*** Opening Input for this task ***

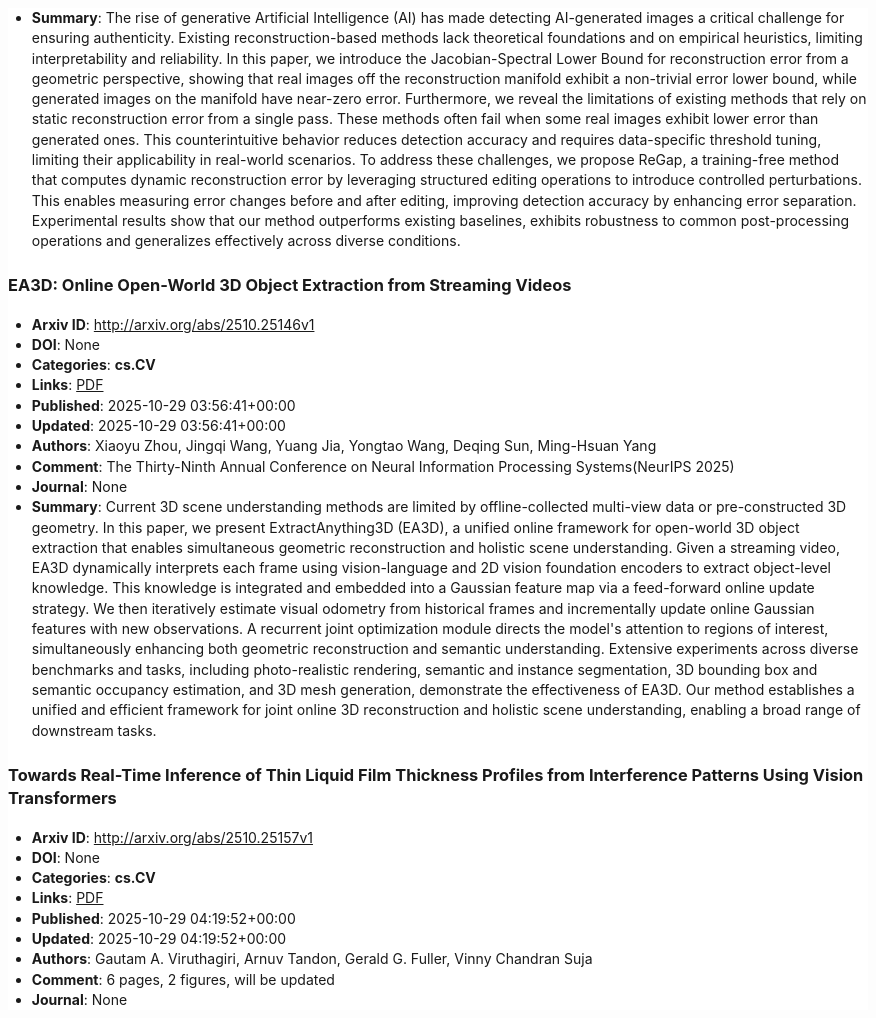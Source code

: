 - **Summary**: The rise of generative Artificial Intelligence (AI) has made detecting AI-generated images a critical challenge for ensuring authenticity. Existing reconstruction-based methods lack theoretical foundations and on empirical heuristics, limiting interpretability and reliability. In this paper, we introduce the Jacobian-Spectral Lower Bound for reconstruction error from a geometric perspective, showing that real images off the reconstruction manifold exhibit a non-trivial error lower bound, while generated images on the manifold have near-zero error. Furthermore, we reveal the limitations of existing methods that rely on static reconstruction error from a single pass. These methods often fail when some real images exhibit lower error than generated ones. This counterintuitive behavior reduces detection accuracy and requires data-specific threshold tuning, limiting their applicability in real-world scenarios. To address these challenges, we propose ReGap, a training-free method that computes dynamic reconstruction error by leveraging structured editing operations to introduce controlled perturbations. This enables measuring error changes before and after editing, improving detection accuracy by enhancing error separation. Experimental results show that our method outperforms existing baselines, exhibits robustness to common post-processing operations and generalizes effectively across diverse conditions.



### EA3D: Online Open-World 3D Object Extraction from Streaming Videos
- **Arxiv ID**: http://arxiv.org/abs/2510.25146v1
- **DOI**: None
- **Categories**: **cs.CV**
- **Links**: [PDF](http://arxiv.org/pdf/2510.25146v1)
- **Published**: 2025-10-29 03:56:41+00:00
- **Updated**: 2025-10-29 03:56:41+00:00
- **Authors**: Xiaoyu Zhou, Jingqi Wang, Yuang Jia, Yongtao Wang, Deqing Sun, Ming-Hsuan Yang
- **Comment**: The Thirty-Ninth Annual Conference on Neural Information Processing
  Systems(NeurIPS 2025)
- **Journal**: None
- **Summary**: Current 3D scene understanding methods are limited by offline-collected multi-view data or pre-constructed 3D geometry. In this paper, we present ExtractAnything3D (EA3D), a unified online framework for open-world 3D object extraction that enables simultaneous geometric reconstruction and holistic scene understanding. Given a streaming video, EA3D dynamically interprets each frame using vision-language and 2D vision foundation encoders to extract object-level knowledge. This knowledge is integrated and embedded into a Gaussian feature map via a feed-forward online update strategy. We then iteratively estimate visual odometry from historical frames and incrementally update online Gaussian features with new observations. A recurrent joint optimization module directs the model's attention to regions of interest, simultaneously enhancing both geometric reconstruction and semantic understanding. Extensive experiments across diverse benchmarks and tasks, including photo-realistic rendering, semantic and instance segmentation, 3D bounding box and semantic occupancy estimation, and 3D mesh generation, demonstrate the effectiveness of EA3D. Our method establishes a unified and efficient framework for joint online 3D reconstruction and holistic scene understanding, enabling a broad range of downstream tasks.



### Towards Real-Time Inference of Thin Liquid Film Thickness Profiles from Interference Patterns Using Vision Transformers
- **Arxiv ID**: http://arxiv.org/abs/2510.25157v1
- **DOI**: None
- **Categories**: **cs.CV**
- **Links**: [PDF](http://arxiv.org/pdf/2510.25157v1)
- **Published**: 2025-10-29 04:19:52+00:00
- **Updated**: 2025-10-29 04:19:52+00:00
- **Authors**: Gautam A. Viruthagiri, Arnuv Tandon, Gerald G. Fuller, Vinny Chandran Suja
- **Comment**: 6 pages, 2 figures, will be updated
- **Journal**: None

*** Closing Input for this task ***

Work to be completed ->
The line with "- **Comment**: The" and every line after it up to the end of the entries: output those exactly, and only those.

Solution for this problem ->
- **Comment**: The Thirty-Ninth Annual Conference on Neural Information Processing
  Systems(NeurIPS 2025)
- **Journal**: None
- **Summary**: Current 3D scene understanding methods are limited by offline-collected multi-view data or pre-constructed 3D geometry. In this paper, we present ExtractAnything3D (EA3D), a unified online framework for open-world 3D object extraction that enables simultaneous geometric reconstruction and holistic scene understanding. Given a streaming video, EA3D dynamically interprets each frame using vision-language and 2D vision foundation encoders to extract object-level knowledge. This knowledge is integrated and embedded into a Gaussian feature map via a feed-forward online update strategy. We then iteratively estimate visual odometry from historical frames and incrementally update online Gaussian features with new observations. A recurrent joint optimization module directs the model's attention to regions of interest, simultaneously enhancing both geometric reconstruction and semantic understanding. Extensive experiments across diverse benchmarks and tasks, including photo-realistic rendering, semantic and instance segmentation, 3D bounding box and semantic occupancy estimation, and 3D mesh generation, demonstrate the effectiveness of EA3D. Our method establishes a unified and efficient framework for joint online 3D reconstruction and holistic scene understanding, enabling a broad range of downstream tasks.



### Towards Real-Time Inference of Thin Liquid Film Thickness Profiles from Interference Patterns Using Vision Transformers
- **Arxiv ID**: http://arxiv.org/abs/2510.25157v1
- **DOI**: None
- **Categories**: **cs.CV**
- **Links**: [PDF](http://arxiv.org/pdf/2510.25157v1)
- **Published**: 2025-10-29 04:19:52+00:00
- **Updated**: 2025-10-29 04:19:52+00:00
- **Authors**: Gautam A. Viruthagiri, Arnuv Tandon, Gerald G. Fuller, Vinny Chandran Suja
- **Comment**: 6 pages, 2 figures, will be updated
- **Journal**: None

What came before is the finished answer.